Your body has a lot to tell you, but if you arne’t paying attention, you can miss some of your body’s signals - like when you are full. Try to listen to your body and its sensations as you eat. One way to start is to pay attention to each bite of food and notice the flavor and texture. Try putting your utensils down in between bites and fully chew and swallow before going for the next. Another idea is to take a few deep breaths before you start eating to create awareness in the moment and invite relaxation and peace into your body.
Praying before meals or saying a blessing has long been part of many religious traditions, but you don’t need to be religious to experience the benefits of gratitude. Besides being thankful for the meal and who cooked it for you, you can also think about where it came from. Visit your local farmer’s market and you can actually meet the people who grew your vegetables. Even better, you can try growing some vegetables or herbs. Many gardeners find the time spent tending their plants relaxing, and it feels great to eat something you grew yourself.
Many people use screens to zone-out, like watching a TV show or playing Candy Crush on their phone. But eating meals in front of a screen can seriously impact your digestion. For one, you are distracted and don’t catch those “I’m full” signals. If you’re eating in front of your computer at work, stress could come into play. Even watching TV while eating takes you away from the task at hand.

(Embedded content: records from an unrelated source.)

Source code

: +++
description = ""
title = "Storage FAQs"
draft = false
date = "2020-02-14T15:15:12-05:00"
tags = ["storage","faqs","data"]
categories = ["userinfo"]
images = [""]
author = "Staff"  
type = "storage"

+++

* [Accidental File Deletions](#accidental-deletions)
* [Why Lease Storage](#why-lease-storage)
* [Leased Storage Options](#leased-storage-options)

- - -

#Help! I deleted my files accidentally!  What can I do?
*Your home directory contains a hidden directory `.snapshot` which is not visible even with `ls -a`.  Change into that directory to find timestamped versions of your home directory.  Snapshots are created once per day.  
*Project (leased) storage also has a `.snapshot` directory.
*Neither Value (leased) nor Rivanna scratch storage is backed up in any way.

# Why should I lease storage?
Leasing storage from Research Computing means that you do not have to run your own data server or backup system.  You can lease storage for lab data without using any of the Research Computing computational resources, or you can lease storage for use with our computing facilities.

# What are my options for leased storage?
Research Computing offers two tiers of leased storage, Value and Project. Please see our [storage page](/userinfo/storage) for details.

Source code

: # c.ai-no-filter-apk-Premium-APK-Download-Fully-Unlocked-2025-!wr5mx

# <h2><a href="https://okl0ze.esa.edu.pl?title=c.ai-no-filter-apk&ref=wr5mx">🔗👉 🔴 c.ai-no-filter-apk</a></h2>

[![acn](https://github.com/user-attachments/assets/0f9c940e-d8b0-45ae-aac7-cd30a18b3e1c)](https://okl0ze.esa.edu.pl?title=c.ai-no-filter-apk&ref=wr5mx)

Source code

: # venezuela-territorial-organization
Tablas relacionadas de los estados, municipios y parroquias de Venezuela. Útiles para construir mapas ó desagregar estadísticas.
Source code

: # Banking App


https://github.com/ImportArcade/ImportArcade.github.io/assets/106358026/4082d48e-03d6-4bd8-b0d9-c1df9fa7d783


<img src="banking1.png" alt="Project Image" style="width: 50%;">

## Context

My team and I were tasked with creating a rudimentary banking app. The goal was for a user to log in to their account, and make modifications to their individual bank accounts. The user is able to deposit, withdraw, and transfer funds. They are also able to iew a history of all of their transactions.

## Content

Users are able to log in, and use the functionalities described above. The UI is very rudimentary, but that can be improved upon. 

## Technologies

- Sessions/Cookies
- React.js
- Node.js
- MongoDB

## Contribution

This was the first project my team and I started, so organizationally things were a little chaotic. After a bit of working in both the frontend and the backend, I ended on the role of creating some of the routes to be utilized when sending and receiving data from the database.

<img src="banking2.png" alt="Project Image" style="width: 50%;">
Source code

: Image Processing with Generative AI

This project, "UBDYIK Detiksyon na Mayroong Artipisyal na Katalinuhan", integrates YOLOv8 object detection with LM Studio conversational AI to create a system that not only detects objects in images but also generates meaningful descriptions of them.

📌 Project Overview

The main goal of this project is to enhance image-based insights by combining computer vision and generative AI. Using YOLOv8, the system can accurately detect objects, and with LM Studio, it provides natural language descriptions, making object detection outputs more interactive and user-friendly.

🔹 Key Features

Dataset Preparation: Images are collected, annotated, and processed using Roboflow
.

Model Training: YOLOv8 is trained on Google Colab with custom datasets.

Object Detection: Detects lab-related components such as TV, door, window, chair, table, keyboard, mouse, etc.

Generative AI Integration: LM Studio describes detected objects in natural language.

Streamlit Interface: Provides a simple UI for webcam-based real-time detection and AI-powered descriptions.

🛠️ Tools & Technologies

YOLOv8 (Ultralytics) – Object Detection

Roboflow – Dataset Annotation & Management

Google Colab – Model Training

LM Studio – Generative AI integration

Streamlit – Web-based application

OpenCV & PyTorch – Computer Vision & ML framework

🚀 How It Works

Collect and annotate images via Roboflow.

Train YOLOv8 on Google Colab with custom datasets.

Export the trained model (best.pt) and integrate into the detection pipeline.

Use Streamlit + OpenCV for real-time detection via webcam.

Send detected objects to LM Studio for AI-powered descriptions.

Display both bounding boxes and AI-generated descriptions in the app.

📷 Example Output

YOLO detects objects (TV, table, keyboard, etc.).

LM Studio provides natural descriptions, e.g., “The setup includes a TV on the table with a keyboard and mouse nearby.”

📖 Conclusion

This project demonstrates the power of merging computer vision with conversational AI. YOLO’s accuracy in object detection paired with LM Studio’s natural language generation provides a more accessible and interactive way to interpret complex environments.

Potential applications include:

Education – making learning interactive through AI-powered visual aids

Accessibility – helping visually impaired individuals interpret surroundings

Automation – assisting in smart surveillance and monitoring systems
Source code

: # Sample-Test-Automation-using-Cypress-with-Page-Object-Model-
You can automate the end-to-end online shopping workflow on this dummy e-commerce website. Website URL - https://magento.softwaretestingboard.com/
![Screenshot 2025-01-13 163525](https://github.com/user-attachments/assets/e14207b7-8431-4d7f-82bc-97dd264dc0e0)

Taking a break from your phone and other screens while eating helps you be more present and to listen to your body, while giving your eyes and brain a break. Taking time away from the screens can actually make you more productive later. Try turning your meal into an actual break from technology, and use it instead to relax, recharge, and connect with others or yourself.
A great way to help yourself relax during meals is to set the scene accordingly. Remove clutter, play ambient music, or even light a candle. If the weather is nice, why not take your meal outside or to a park near your workplace. If your meals are mostly spent alone, invite a co-worker or friend to join you once in a while. When you are in a relaxing environment, your body will naturally relax, too.
Whatever your home and work life look like, try some of the above tips to make mealtimes more relaxing. Your body will soon recognize that it can let go, enjoy the meal, and digest the way it was meant to. Soon, you may even notice you feel better after your meals, rather than heavy, sluggish, or with an upset or gassy stomach. More relaxed and a happier tummy? Sounds like a win-win to me.